Your objective
Using the data below, gather each line that includes the word "management".

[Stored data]

-------------------------

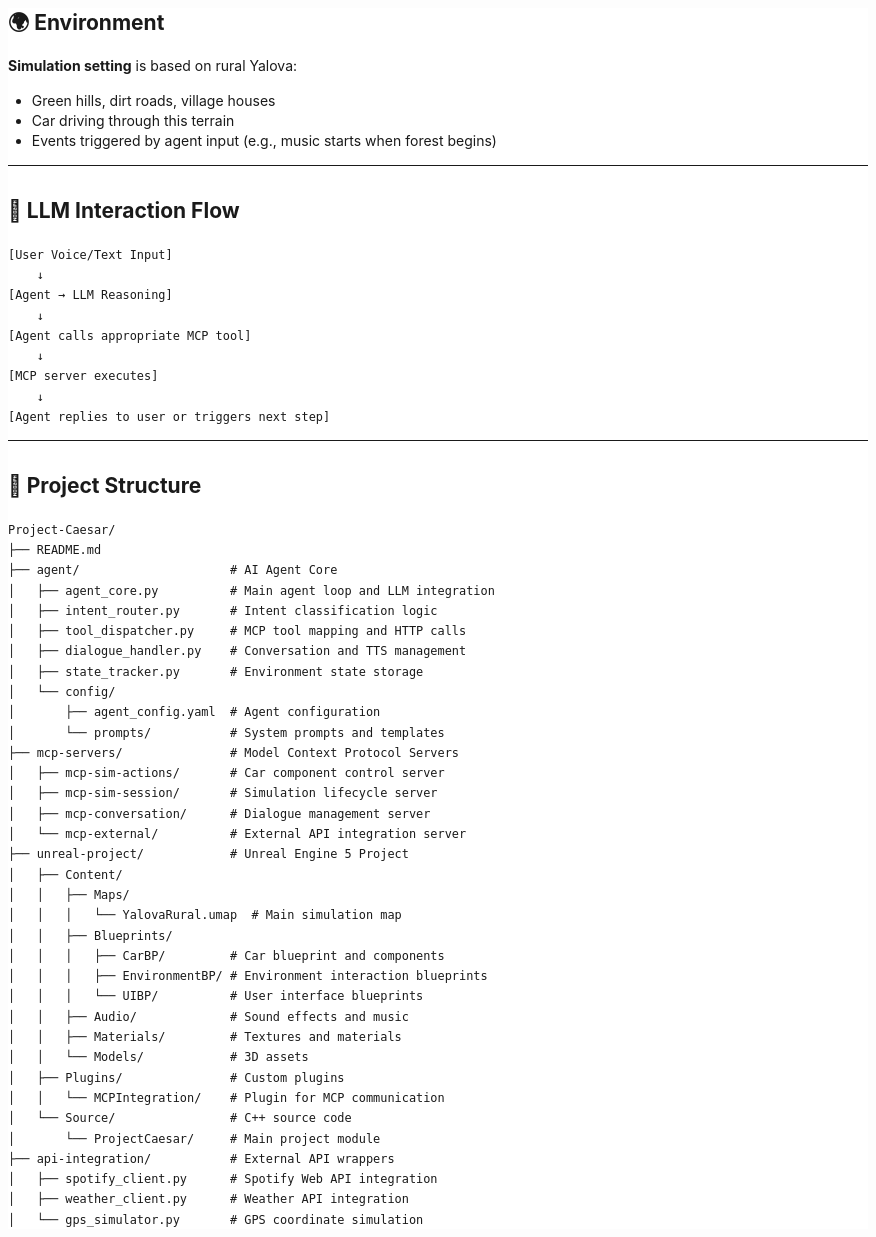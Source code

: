 
## 🌍 Environment

**Simulation setting** is based on rural Yalova:
- Green hills, dirt roads, village houses
- Car driving through this terrain
- Events triggered by agent input (e.g., music starts when forest begins)

---

## 🧠 LLM Interaction Flow

```plaintext
[User Voice/Text Input]
    ↓
[Agent → LLM Reasoning]
    ↓
[Agent calls appropriate MCP tool]
    ↓
[MCP server executes]
    ↓
[Agent replies to user or triggers next step]
```

---

## 🚗 Project Structure

```
Project-Caesar/
├── README.md
├── agent/                     # AI Agent Core
│   ├── agent_core.py          # Main agent loop and LLM integration
│   ├── intent_router.py       # Intent classification logic
│   ├── tool_dispatcher.py     # MCP tool mapping and HTTP calls
│   ├── dialogue_handler.py    # Conversation and TTS management
│   ├── state_tracker.py       # Environment state storage
│   └── config/
│       ├── agent_config.yaml  # Agent configuration
│       └── prompts/           # System prompts and templates
├── mcp-servers/               # Model Context Protocol Servers
│   ├── mcp-sim-actions/       # Car component control server
│   ├── mcp-sim-session/       # Simulation lifecycle server
│   ├── mcp-conversation/      # Dialogue management server
│   └── mcp-external/          # External API integration server
├── unreal-project/            # Unreal Engine 5 Project
│   ├── Content/
│   │   ├── Maps/
│   │   │   └── YalovaRural.umap  # Main simulation map
│   │   ├── Blueprints/
│   │   │   ├── CarBP/         # Car blueprint and components
│   │   │   ├── EnvironmentBP/ # Environment interaction blueprints
│   │   │   └── UIBP/          # User interface blueprints
│   │   ├── Audio/             # Sound effects and music
│   │   ├── Materials/         # Textures and materials
│   │   └── Models/            # 3D assets
│   ├── Plugins/               # Custom plugins
│   │   └── MCPIntegration/    # Plugin for MCP communication
│   └── Source/                # C++ source code
│       └── ProjectCaesar/     # Main project module
├── api-integration/           # External API wrappers
│   ├── spotify_client.py      # Spotify Web API integration
│   ├── weather_client.py      # Weather API integration
│   └── gps_simulator.py       # GPS coordinate simulation
```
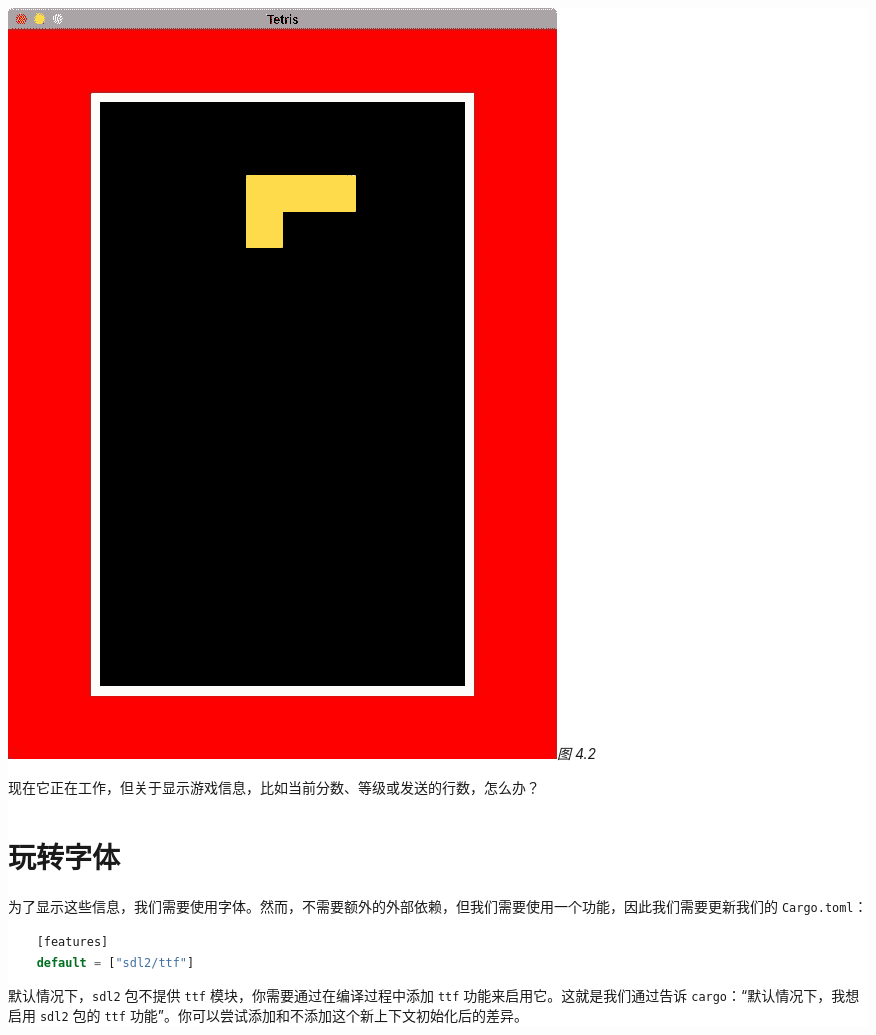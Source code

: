 ![](img/00025.jpeg)*图 4.2*

现在它正在工作，但关于显示游戏信息，比如当前分数、等级或发送的行数，怎么办？

# 玩转字体

为了显示这些信息，我们需要使用字体。然而，不需要额外的外部依赖，但我们需要使用一个功能，因此我们需要更新我们的 `Cargo.toml`：

```rs
    [features]
    default = ["sdl2/ttf"]
```

默认情况下，`sdl2` 包不提供 `ttf` 模块，你需要通过在编译过程中添加 `ttf` 功能来启用它。这就是我们通过告诉 `cargo`：“默认情况下，我想启用 `sdl2` 包的 `ttf` 功能”。你可以尝试添加和不添加这个新上下文初始化后的差异。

-------------------------

Your response
│   ├── dialogue_handler.py    # Conversation and TTS management
│   ├── mcp-conversation/      # Dialogue management server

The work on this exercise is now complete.